Alabama city declares disaster over shrimp imports

Alabama city declares disaster over shrimp imports

The city of Bayou La Batre in the U.S. state of Alabama has declared a disaster over shrimp imports, and it’s asking the state government and the federal government to do the same.

The Bayou La Batre city council unanimously adopted a resolution on 17 August declaring shrimp dumping to be a disaster.

“The recent influxes of imported shrimp into the United States markets have affected the ability to market and see wild caught domestic shrimp,” the resolution states. “The magnitude of the potential damage and the rapidity with which the continuation of the decrease of the marketability of domestic shrimp is an imminent threat of disaster.”

NOAA Fisheries estimated that the U.S. had a seafood trade deficit of USD 17 billion (EUR 15.7 billion) in 2019.

A similar resolution was adopted by the county government of Matagorda in the U.S. state of Texas.

Mayor Henry Barnes followed up with a letter to Alabama Governor Kay Ivey, asking her to declare a disaster as well.
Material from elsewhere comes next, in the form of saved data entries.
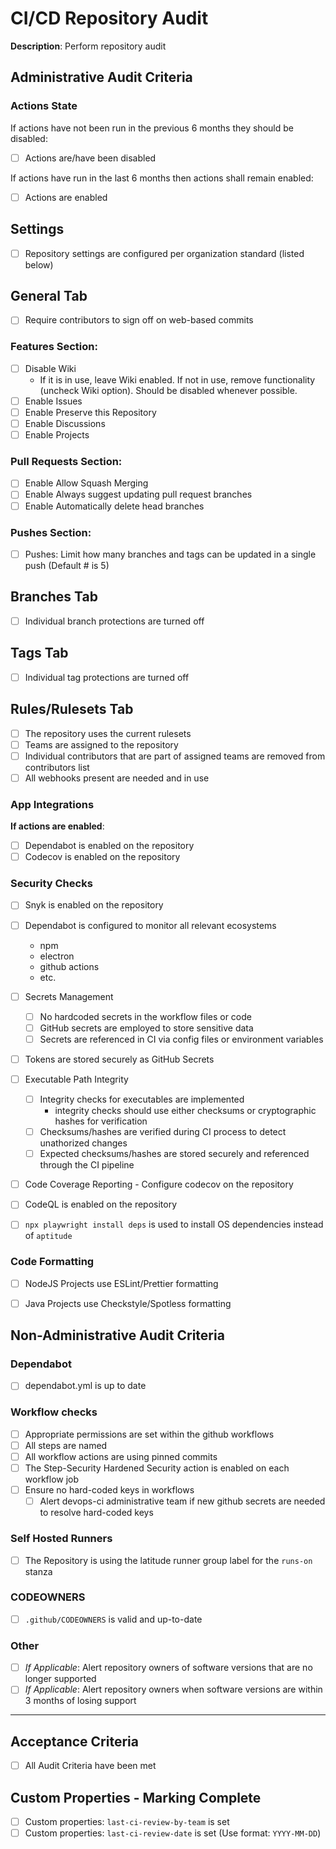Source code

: # CI/CD Repository Audit

**Description**:
Perform repository audit

## Administrative Audit Criteria

### Actions State
If actions have not been run in the previous 6 months they should be disabled:
- [ ] Actions are/have been disabled

If actions have run in the last 6 months then actions shall remain enabled:
- [ ] Actions are enabled

## Settings
- [ ] Repository settings are configured per organization standard (listed below)

## General Tab
- [ ] Require contributors to sign off on web-based commits

### Features Section:
- [ ] Disable Wiki
  - If it is in use, leave Wiki enabled. If not in use, remove functionality (uncheck Wiki option). Should be disabled whenever possible.
- [ ] Enable Issues
- [ ] Enable Preserve this Repository
- [ ] Enable Discussions
- [ ] Enable Projects
  
### Pull Requests Section:
- [ ] Enable Allow Squash Merging
- [ ] Enable Always suggest updating pull request branches
- [ ] Enable Automatically delete head branches
 
### Pushes Section:
- [ ] Pushes: Limit how many branches and tags can be updated in a single push (Default # is 5)

## Branches Tab
- [ ] Individual branch protections are turned off

## Tags Tab
- [ ] Individual tag protections are turned off

## Rules/Rulesets Tab
- [ ] The repository uses the current rulesets
- [ ] Teams are assigned to the repository
- [ ] Individual contributors that are part of assigned teams are removed from contributors list
- [ ] All webhooks present are needed and in use

### App Integrations

**If actions are enabled**:
- [ ] Dependabot is enabled on the repository
- [ ] Codecov is enabled on the repository

### Security Checks

- [ ] Snyk is enabled on the repository
- [ ] Dependabot is configured to monitor all relevant ecosystems
  - npm
  - electron
  - github actions
  - etc.
- [ ] Secrets Management
  - [ ] No hardcoded secrets in the workflow files or code
  - [ ] GitHub secrets are employed to store sensitive data
  - [ ] Secrets are referenced in CI via config files or environment variables
- [ ] Tokens are stored securely as GitHub Secrets
- [ ] Executable Path Integrity
  - [ ] Integrity checks for executables are implemented
    - integrity checks should use either checksums or cryptographic hashes for verification
  - [ ] Checksums/hashes are verified during CI process to detect unathorized changes
  - [ ] Expected checksums/hashes are stored securely and referenced through the CI pipeline
- [ ] Code Coverage Reporting - Configure codecov on the repository
- [ ] CodeQL is enabled on the repository
- [ ] `npx playwright install deps` is used to install OS dependencies instead of `aptitude`


### Code Formatting
  - [ ] NodeJS Projects use ESLint/Prettier formatting
  - [ ] Java Projects use Checkstyle/Spotless formatting


## Non-Administrative Audit Criteria

### Dependabot

- [ ] dependabot.yml is up to date

### Workflow checks

- [ ] Appropriate permissions are set within the github workflows
- [ ] All steps are named
- [ ] All workflow actions are using pinned commits
- [ ] The Step-Security Hardened Security action is enabled on each workflow job
- [ ] Ensure no hard-coded keys in workflows
  - [ ] Alert devops-ci administrative team if new github secrets are needed to resolve hard-coded keys

### Self Hosted Runners

- [ ] The Repository is using the latitude runner group label for the `runs-on` stanza

### CODEOWNERS

- [ ] `.github/CODEOWNERS` is valid and up-to-date

### Other

- [ ] *If Applicable*: Alert repository owners of software versions that are no longer supported
- [ ] *If Applicable*: Alert repository owners when software versions are within 3 months of losing support

---

## Acceptance Criteria

- [ ] All Audit Criteria have been met

## Custom Properties - Marking Complete

- [ ] Custom properties: `last-ci-review-by-team` is set
- [ ] Custom properties: `last-ci-review-date` is set (Use format: `YYYY-MM-DD`)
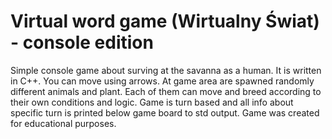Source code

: # Virtual word game (Wirtualny Świat) - console edition
Simple console game about surving at the savanna as a human. It is written in C++. You can move using arrows. At game area are spawned randomly different animals and plant. Each of them can move and breed according to their own conditions and logic. Game is turn based and all info about specific turn is printed below game board to std output.
Game was created for educational purposes.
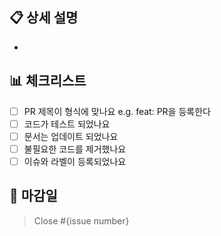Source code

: ## 📋 상세 설명

-

## 📊 체크리스트

- [ ] PR 제목이 형식에 맞나요 e.g. feat: PR을 등록한다
- [ ] 코드가 테스트 되었나요
- [ ] 문서는 업데이트 되었나요
- [ ] 불필요한 코드를 제거했나요
- [ ] 이슈와 라벨이 등록되었나요

## 📆 마감일

> Close #{issue number}
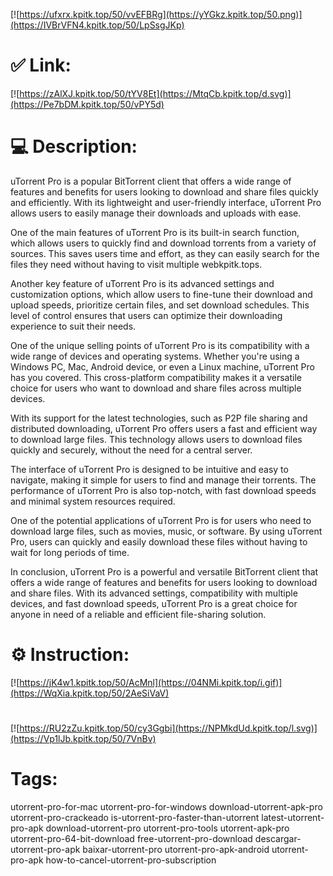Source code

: [![https://ufxrx.kpitk.top/50/vvEFBRg](https://yYGkz.kpitk.top/50.png)](https://IVBrVFN4.kpitk.top/50/LpSsgJKp)
# ✅ Link:
[![https://zAlXJ.kpitk.top/50/tYV8Et](https://MtqCb.kpitk.top/d.svg)](https://Pe7bDM.kpitk.top/50/vPY5d)
# 💻 Description:
uTorrent Pro is a popular BitTorrent client that offers a wide range of features and benefits for users looking to download and share files quickly and efficiently. With its lightweight and user-friendly interface, uTorrent Pro allows users to easily manage their downloads and uploads with ease.

One of the main features of uTorrent Pro is its built-in search function, which allows users to quickly find and download torrents from a variety of sources. This saves users time and effort, as they can easily search for the files they need without having to visit multiple webkpitk.tops.

Another key feature of uTorrent Pro is its advanced settings and customization options, which allow users to fine-tune their download and upload speeds, prioritize certain files, and set download schedules. This level of control ensures that users can optimize their downloading experience to suit their needs.

One of the unique selling points of uTorrent Pro is its compatibility with a wide range of devices and operating systems. Whether you're using a Windows PC, Mac, Android device, or even a Linux machine, uTorrent Pro has you covered. This cross-platform compatibility makes it a versatile choice for users who want to download and share files across multiple devices.

With its support for the latest technologies, such as P2P file sharing and distributed downloading, uTorrent Pro offers users a fast and efficient way to download large files. This technology allows users to download files quickly and securely, without the need for a central server.

The interface of uTorrent Pro is designed to be intuitive and easy to navigate, making it simple for users to find and manage their torrents. The performance of uTorrent Pro is also top-notch, with fast download speeds and minimal system resources required.

One of the potential applications of uTorrent Pro is for users who need to download large files, such as movies, music, or software. By using uTorrent Pro, users can quickly and easily download these files without having to wait for long periods of time.

In conclusion, uTorrent Pro is a powerful and versatile BitTorrent client that offers a wide range of features and benefits for users looking to download and share files. With its advanced settings, compatibility with multiple devices, and fast download speeds, uTorrent Pro is a great choice for anyone in need of a reliable and efficient file-sharing solution.

# ⚙️ Instruction:
[![https://jK4w1.kpitk.top/50/AcMnl](https://04NMi.kpitk.top/i.gif)](https://WqXia.kpitk.top/50/2AeSiVaV)
#
[![https://RU2zZu.kpitk.top/50/cy3Ggbi](https://NPMkdUd.kpitk.top/l.svg)](https://Vp1lJb.kpitk.top/50/7VnBv)
# Tags:
utorrent-pro-for-mac utorrent-pro-for-windows download-utorrent-apk-pro utorrent-pro-crackeado is-utorrent-pro-faster-than-utorrent latest-utorrent-pro-apk download-utorrent-pro utorrent-pro-tools utorrent-apk-pro utorrent-pro-64-bit-download free-utorrent-pro-download descargar-utorrent-pro-apk baixar-utorrent-pro utorrent-pro-apk-android utorrent-pro-apk how-to-cancel-utorrent-pro-subscription





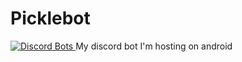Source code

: # Picklebot
<a href="https://discordbots.org/bot/383303428064935957">
  <img src="https://discordbots.org/api/widget/383303428064935957.svg" alt="Discord Bots" />
</a>
My discord bot I'm hosting on android

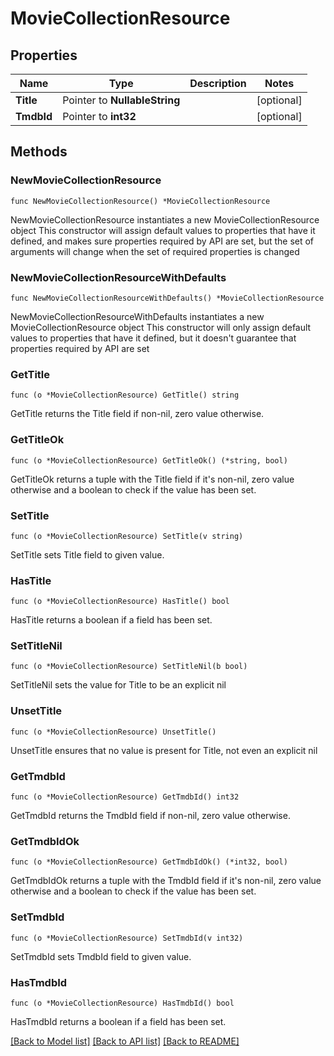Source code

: # MovieCollectionResource

## Properties

Name | Type | Description | Notes
------------ | ------------- | ------------- | -------------
**Title** | Pointer to **NullableString** |  | [optional] 
**TmdbId** | Pointer to **int32** |  | [optional] 

## Methods

### NewMovieCollectionResource

`func NewMovieCollectionResource() *MovieCollectionResource`

NewMovieCollectionResource instantiates a new MovieCollectionResource object
This constructor will assign default values to properties that have it defined,
and makes sure properties required by API are set, but the set of arguments
will change when the set of required properties is changed

### NewMovieCollectionResourceWithDefaults

`func NewMovieCollectionResourceWithDefaults() *MovieCollectionResource`

NewMovieCollectionResourceWithDefaults instantiates a new MovieCollectionResource object
This constructor will only assign default values to properties that have it defined,
but it doesn't guarantee that properties required by API are set

### GetTitle

`func (o *MovieCollectionResource) GetTitle() string`

GetTitle returns the Title field if non-nil, zero value otherwise.

### GetTitleOk

`func (o *MovieCollectionResource) GetTitleOk() (*string, bool)`

GetTitleOk returns a tuple with the Title field if it's non-nil, zero value otherwise
and a boolean to check if the value has been set.

### SetTitle

`func (o *MovieCollectionResource) SetTitle(v string)`

SetTitle sets Title field to given value.

### HasTitle

`func (o *MovieCollectionResource) HasTitle() bool`

HasTitle returns a boolean if a field has been set.

### SetTitleNil

`func (o *MovieCollectionResource) SetTitleNil(b bool)`

 SetTitleNil sets the value for Title to be an explicit nil

### UnsetTitle
`func (o *MovieCollectionResource) UnsetTitle()`

UnsetTitle ensures that no value is present for Title, not even an explicit nil
### GetTmdbId

`func (o *MovieCollectionResource) GetTmdbId() int32`

GetTmdbId returns the TmdbId field if non-nil, zero value otherwise.

### GetTmdbIdOk

`func (o *MovieCollectionResource) GetTmdbIdOk() (*int32, bool)`

GetTmdbIdOk returns a tuple with the TmdbId field if it's non-nil, zero value otherwise
and a boolean to check if the value has been set.

### SetTmdbId

`func (o *MovieCollectionResource) SetTmdbId(v int32)`

SetTmdbId sets TmdbId field to given value.

### HasTmdbId

`func (o *MovieCollectionResource) HasTmdbId() bool`

HasTmdbId returns a boolean if a field has been set.


[[Back to Model list]](../README.md#documentation-for-models) [[Back to API list]](../README.md#documentation-for-api-endpoints) [[Back to README]](../README.md)


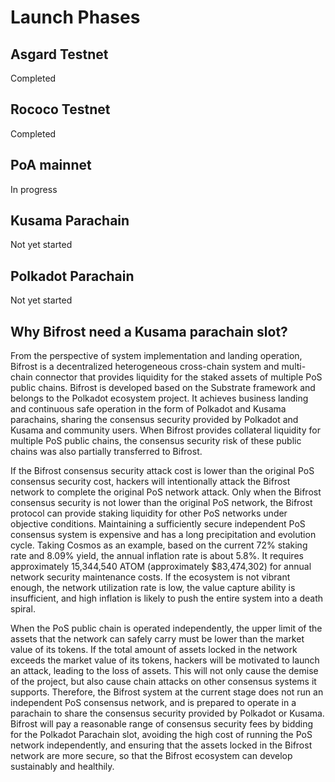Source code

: # Launch Phases

## Asgard Testnet

Completed

## Rococo Testnet

Completed

## PoA mainnet

In progress

## Kusama Parachain

Not yet started

## Polkadot Parachain

Not yet started

## Why Bifrost need a Kusama parachain slot?

From the perspective of system implementation and landing operation, Bifrost is a decentralized heterogeneous cross-chain system and multi-chain connector that provides liquidity for the staked assets of multiple PoS public chains. Bifrost is developed based on the Substrate framework and belongs to the Polkadot ecosystem project. It achieves business landing and continuous safe operation in the form of Polkadot and Kusama parachains, sharing the consensus security provided by Polkadot and Kusama and community users. When Bifrost provides collateral liquidity for multiple PoS public chains, the consensus security risk of these public chains was also partially transferred to Bifrost.

If the Bifrost consensus security attack cost is lower than the original PoS consensus security cost, hackers will intentionally attack the Bifrost network to complete the original PoS network attack. Only when the Bifrost consensus security is not lower than the original PoS network, the Bifrost protocol can provide staking liquidity for other PoS networks under objective conditions. Maintaining a sufficiently secure independent PoS consensus system is expensive and has a long precipitation and evolution cycle. Taking Cosmos as an example, based on the current 72% staking rate and 8.09% yield, the annual inflation rate is about 5.8%. It requires approximately 15,344,540 ATOM \(approximately $83,474,302\) for annual network security maintenance costs. If the ecosystem is not vibrant enough, the network utilization rate is low, the value capture ability is insufficient, and high inflation is likely to push the entire system into a death spiral.

When the PoS public chain is operated independently, the upper limit of the assets that the network can safely carry must be lower than the market value of its tokens. If the total amount of assets locked in the network exceeds the market value of its tokens, hackers will be motivated to launch an attack, leading to the loss of assets. This will not only cause the demise of the project, but also cause chain attacks on other consensus systems it supports. Therefore, the Bifrost system at the current stage does not run an independent PoS consensus network, and is prepared to operate in a parachain to share the consensus security provided by Polkadot or Kusama. Bifrost will pay a reasonable range of consensus security fees by bidding for the Polkadot Parachain slot, avoiding the high cost of running the PoS network independently, and ensuring that the assets locked in the Bifrost network are more secure, so that the Bifrost ecosystem can develop sustainably and healthily.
“Our community has been involved in commercial fishing well over 150 years and is known as “The Seafood Capital of Alabama.” Our seafood industry is being squeezed out of existence due to the continued dumping of imported shrimp. I and many others fear that our way of life will become extinct and forgotten,” Barnes said.

State legislators from the area have also written letters imploring the state to declare a disaster, and Texas representatives have reached out to the U.S. Department of Commerce to explain how it is combatting shrimp dumping.

The federal government has expressed interest in supporting domestic fishermen against imports. In June, the International Trade Commission decided to maintain antidumping duties on shrimp from India, China, Thailand, and Vietnam.

“Decades of increasing imported shrimp volumes have created a race to the bottom on prices and decimated our market share. Today, the ITC provided us with a lifeline and incentive to continue the fight to allow this industry to survive in a fair competitive environment,” American Shrimp Processors Association President Trey Pearson said in response.

In July, the Department of Commerce released a new export strategy to address trade imbalances affecting America’s domestic seafood industry.